◆ Task goal
All of the data that follows should be given again exactly, without its images.

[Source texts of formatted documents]
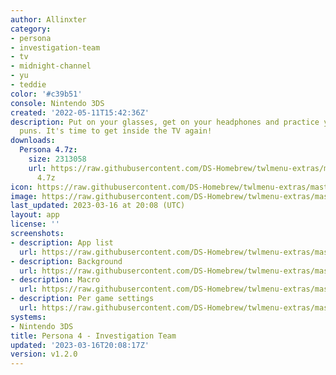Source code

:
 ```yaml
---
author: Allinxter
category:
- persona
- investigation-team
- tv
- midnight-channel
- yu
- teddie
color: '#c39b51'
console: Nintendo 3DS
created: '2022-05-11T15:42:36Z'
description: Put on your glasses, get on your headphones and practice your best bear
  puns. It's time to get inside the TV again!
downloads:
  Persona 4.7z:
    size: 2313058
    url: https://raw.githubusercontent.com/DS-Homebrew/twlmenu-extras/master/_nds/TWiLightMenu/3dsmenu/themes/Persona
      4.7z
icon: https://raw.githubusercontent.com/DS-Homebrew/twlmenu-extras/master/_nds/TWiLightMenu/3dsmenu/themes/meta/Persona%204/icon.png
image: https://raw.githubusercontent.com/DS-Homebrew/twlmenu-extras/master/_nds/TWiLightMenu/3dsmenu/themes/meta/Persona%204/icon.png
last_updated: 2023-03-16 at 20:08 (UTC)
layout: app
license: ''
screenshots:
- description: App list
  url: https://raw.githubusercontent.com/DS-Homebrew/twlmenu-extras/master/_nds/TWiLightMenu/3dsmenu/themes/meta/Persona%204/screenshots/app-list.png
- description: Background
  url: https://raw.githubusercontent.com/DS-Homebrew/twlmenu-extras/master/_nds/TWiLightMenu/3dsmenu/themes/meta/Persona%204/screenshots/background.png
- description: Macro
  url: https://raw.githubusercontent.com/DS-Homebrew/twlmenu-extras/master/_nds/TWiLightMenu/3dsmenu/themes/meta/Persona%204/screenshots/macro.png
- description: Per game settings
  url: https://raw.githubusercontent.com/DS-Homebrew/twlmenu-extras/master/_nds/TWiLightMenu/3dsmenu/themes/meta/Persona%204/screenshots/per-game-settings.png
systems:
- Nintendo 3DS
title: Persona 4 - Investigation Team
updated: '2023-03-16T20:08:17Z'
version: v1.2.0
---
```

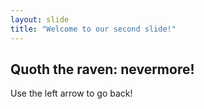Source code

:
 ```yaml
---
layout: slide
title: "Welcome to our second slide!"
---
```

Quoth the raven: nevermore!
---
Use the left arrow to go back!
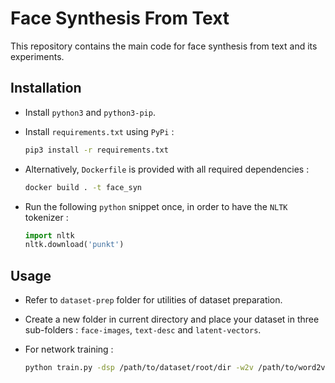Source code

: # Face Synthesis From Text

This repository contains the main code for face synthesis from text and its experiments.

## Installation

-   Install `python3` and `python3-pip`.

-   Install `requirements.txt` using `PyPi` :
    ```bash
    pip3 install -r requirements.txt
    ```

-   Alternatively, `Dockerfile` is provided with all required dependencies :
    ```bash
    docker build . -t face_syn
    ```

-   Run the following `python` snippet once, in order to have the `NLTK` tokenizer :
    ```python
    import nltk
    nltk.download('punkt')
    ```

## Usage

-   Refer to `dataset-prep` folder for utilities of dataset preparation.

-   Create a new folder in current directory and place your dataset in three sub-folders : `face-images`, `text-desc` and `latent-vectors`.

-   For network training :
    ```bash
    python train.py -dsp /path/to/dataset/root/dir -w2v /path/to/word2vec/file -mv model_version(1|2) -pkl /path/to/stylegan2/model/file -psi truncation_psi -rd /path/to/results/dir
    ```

◆ Output
Source code

:
 ```yaml
---
author: Allinxter
category:
- persona
- investigation-team
- tv
- midnight-channel
- yu
- teddie
color: '#c39b51'
console: Nintendo 3DS
created: '2022-05-11T15:42:36Z'
description: Put on your glasses, get on your headphones and practice your best bear
  puns. It's time to get inside the TV again!
downloads:
  Persona 4.7z:
    size: 2313058
    url: https://raw.githubusercontent.com/DS-Homebrew/twlmenu-extras/master/_nds/TWiLightMenu/3dsmenu/themes/Persona
      4.7z
icon: https://raw.githubusercontent.com/DS-Homebrew/twlmenu-extras/master/_nds/TWiLightMenu/3dsmenu/themes/meta/Persona%204/icon.png
image: https://raw.githubusercontent.com/DS-Homebrew/twlmenu-extras/master/_nds/TWiLightMenu/3dsmenu/themes/meta/Persona%204/icon.png
last_updated: 2023-03-16 at 20:08 (UTC)
layout: app
license: ''
screenshots:
- description: App list
  url: https://raw.githubusercontent.com/DS-Homebrew/twlmenu-extras/master/_nds/TWiLightMenu/3dsmenu/themes/meta/Persona%204/screenshots/app-list.png
- description: Background
  url: https://raw.githubusercontent.com/DS-Homebrew/twlmenu-extras/master/_nds/TWiLightMenu/3dsmenu/themes/meta/Persona%204/screenshots/background.png
- description: Macro
  url: https://raw.githubusercontent.com/DS-Homebrew/twlmenu-extras/master/_nds/TWiLightMenu/3dsmenu/themes/meta/Persona%204/screenshots/macro.png
- description: Per game settings
  url: https://raw.githubusercontent.com/DS-Homebrew/twlmenu-extras/master/_nds/TWiLightMenu/3dsmenu/themes/meta/Persona%204/screenshots/per-game-settings.png
systems:
- Nintendo 3DS
title: Persona 4 - Investigation Team
updated: '2023-03-16T20:08:17Z'
version: v1.2.0
---
```

Source code

:
 ```yaml
---
layout: slide
title: "Welcome to our second slide!"
---
```

Quoth the raven: nevermore!
---
Use the left arrow to go back!
Source code

: # Face Synthesis From Text

This repository contains the main code for face synthesis from text and its experiments.

## Installation

-   Install `python3` and `python3-pip`.

-   Install `requirements.txt` using `PyPi` :
    ```bash
    pip3 install -r requirements.txt
    ```

-   Alternatively, `Dockerfile` is provided with all required dependencies :
    ```bash
    docker build . -t face_syn
    ```

-   Run the following `python` snippet once, in order to have the `NLTK` tokenizer :
    ```python
    import nltk
    nltk.download('punkt')
    ```

## Usage

-   Refer to `dataset-prep` folder for utilities of dataset preparation.

-   Create a new folder in current directory and place your dataset in three sub-folders : `face-images`, `text-desc` and `latent-vectors`.

-   For network training :
    ```bash
    python train.py -dsp /path/to/dataset/root/dir -w2v /path/to/word2vec/file -mv model_version(1|2) -pkl /path/to/stylegan2/model/file -psi truncation_psi -rd /path/to/results/dir
    ```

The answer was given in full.